Réinventions totales
En 1955, elle change tout et déconstruit les corps de femmes comme à travers du verre brisé. Dans les années 1970, elle s’attaque cette fois à la sculpture montrant des corps nus en tissu qui sortent de murs ou devenant des meubles mutants comme dans son installation d’une chambre reconstituée, Hôtel du Pavot en 1970-73 à mi-chemin entre Hans Bellmer et Louise Bourgeois. Pour cette oeuvre, Tanning dit s’être inspirée d’une comptine populaire quand elle était enfant : “In room two hundred and two / The walls keep talkin’ to you / I’ll never tell you what they said / So turn out the light and come to bed.” (Dans la chambre 202 / les murs continuent à vous parler / Je ne te dirai jamais ce qu’ils m’ont dit / Donc éteins la lumière et viens te coucher.) Écrite dans les années 1920, cette ballade raconte l’histoire de Kitty Kane, la femme d’un gangster de Chicago qui s’est suicidée au poison dans une chambre d’hôtel.

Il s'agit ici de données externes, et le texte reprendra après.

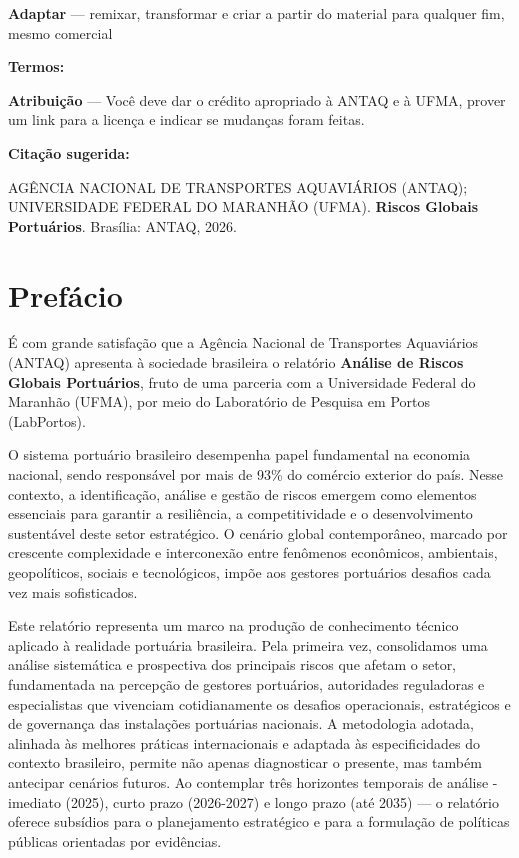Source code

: \documentclass[
  portuguese,
  letterpaper,
  DIV=11,
  numbers=noendperiod]{scrreprt}
\begin{document}
\textbf{Adaptar} --- remixar, transformar e criar a partir do material
para qualquer fim, mesmo comercial

\textbf{Termos:}

\textbf{Atribuição} --- Você deve dar o crédito apropriado à ANTAQ e à
UFMA, prover um link para a licença e indicar se mudanças foram feitas.

\textbf{Citação sugerida:}

AGÊNCIA NACIONAL DE TRANSPORTES AQUAVIÁRIOS (ANTAQ); UNIVERSIDADE
FEDERAL DO MARANHÃO (UFMA). \textbf{Riscos Globais Portuários}.
Brasília: ANTAQ, 2026.


\chapter{Prefácio}\label{prefuxe1cio}

É com grande satisfação que a Agência Nacional de Transportes
Aquaviários (ANTAQ) apresenta à sociedade brasileira o relatório
\textbf{Análise de Riscos Globais Portuários}, fruto de uma parceria com
a Universidade Federal do Maranhão (UFMA), por meio do Laboratório de
Pesquisa em Portos (LabPortos).

O sistema portuário brasileiro desempenha papel fundamental na economia
nacional, sendo responsável por mais de 93\% do comércio exterior do
país. Nesse contexto, a identificação, análise e gestão de riscos
emergem como elementos essenciais para garantir a resiliência, a
competitividade e o desenvolvimento sustentável deste setor estratégico.
O cenário global contemporâneo, marcado por crescente complexidade e
interconexão entre fenômenos econômicos, ambientais, geopolíticos,
sociais e tecnológicos, impõe aos gestores portuários desafios cada vez
mais sofisticados.

Este relatório representa um marco na produção de conhecimento técnico
aplicado à realidade portuária brasileira. Pela primeira vez,
consolidamos uma análise sistemática e prospectiva dos principais riscos
que afetam o setor, fundamentada na percepção de gestores portuários,
autoridades reguladoras e especialistas que vivenciam cotidianamente os
desafios operacionais, estratégicos e de governança das instalações
portuárias nacionais. A metodologia adotada, alinhada às melhores
práticas internacionais e adaptada às especificidades do contexto
brasileiro, permite não apenas diagnosticar o presente, mas também
antecipar cenários futuros. Ao contemplar três horizontes temporais de
análise - imediato (2025), curto prazo (2026-2027) e longo prazo (até
2035) --- o relatório oferece subsídios para o planejamento estratégico
e para a formulação de políticas públicas orientadas por evidências.
\end{document}
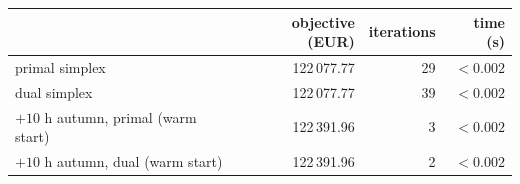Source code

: \begin{center}\footnotesize
\begin{tabular}{lrrr}
\toprule
 & objective (EUR) & iterations & time (s)\\
\midrule
primal simplex & 122\,077.77 & 29 & $<0.002$\\
dual simplex   & 122\,077.77 & 39 & $<0.002$\\
\midrule
$+10$ h autumn, primal (warm start) & 122\,391.96 & 3 & $<0.002$\\
$+10$ h autumn, dual (warm start)   & 122\,391.96 & 2 & $<0.002$\\
\bottomrule
\end{tabular}
\end{center}

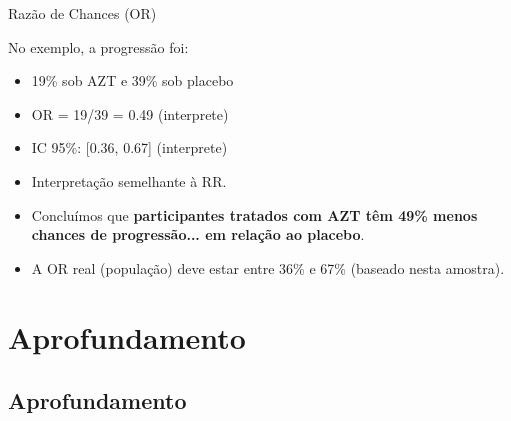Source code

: \documentclass{beamer}
\begin{document}
\begin{frame}{Razão de Chances (OR)}
  \begin{exampleblock}{No exemplo, a progressão foi:}
    \begin{itemize}
    \item 19\% sob AZT e 39\% sob placebo
    \item OR = 19/39 = 0.49 (interprete)
    \item IC 95\%: [0.36, 0.67] (interprete)
    \end{itemize}
  \end{exampleblock}
  \begin{itemize}
  \item Interpretação semelhante à RR.
  \item Concluímos que {\bf participantes tratados com AZT têm 49\% menos chances de progressão... em relação ao placebo}.
  \item A OR real (população) deve estar entre 36\% e 67\% (baseado nesta amostra).
  \end{itemize}
\end{frame}

\section{Aprofundamento}

\subsection{Aprofundamento}
\end{document}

Depuis le début de son travail, il y a toujours un discours féministe assez radical chez Dorothea Tanning. En 1990, elle s’insurge clairement contre les étiquettes qu’on lui colle : “Des femmes artistes. Cela n’existe pas. C’est une contradiction dans les termes, autant que ‘homme artiste’ ou ‘éléphant artiste’. Vous pouvez être une femme et vous pouvez être artiste, mais l’un de ces états est donné tandis que l’autre, c’est vous-même.” En 2004, à 94 ans, elle publie son premier roman, Chasm (“Abîme”, non traduit en français), et réussi un livre par essence surréaliste là où Salvador Dali avait échoué avec Hidden Faces. L’histoire gothique, –fétichiste et étrangement absurde raconte les tribulations d’une lignée de filles toutes prénommées Destina, de 1682 à 1950, victimes puis bourreaux de Meridian, beau-père priapique et richissime, dans une propriété démente au milieu du désert.
Après ce coup de maître délirant, approchant les 100 ans, Dorothea Tanning publie régulièrement des poésies dans le New Yorker. Seule la mort, en 2012, aura raison du torrent sidérant de sa créativité.
“Dorothea Tanning”, rétrospective à la Tate Modern de Londres jusqu’au 9 juin 2019.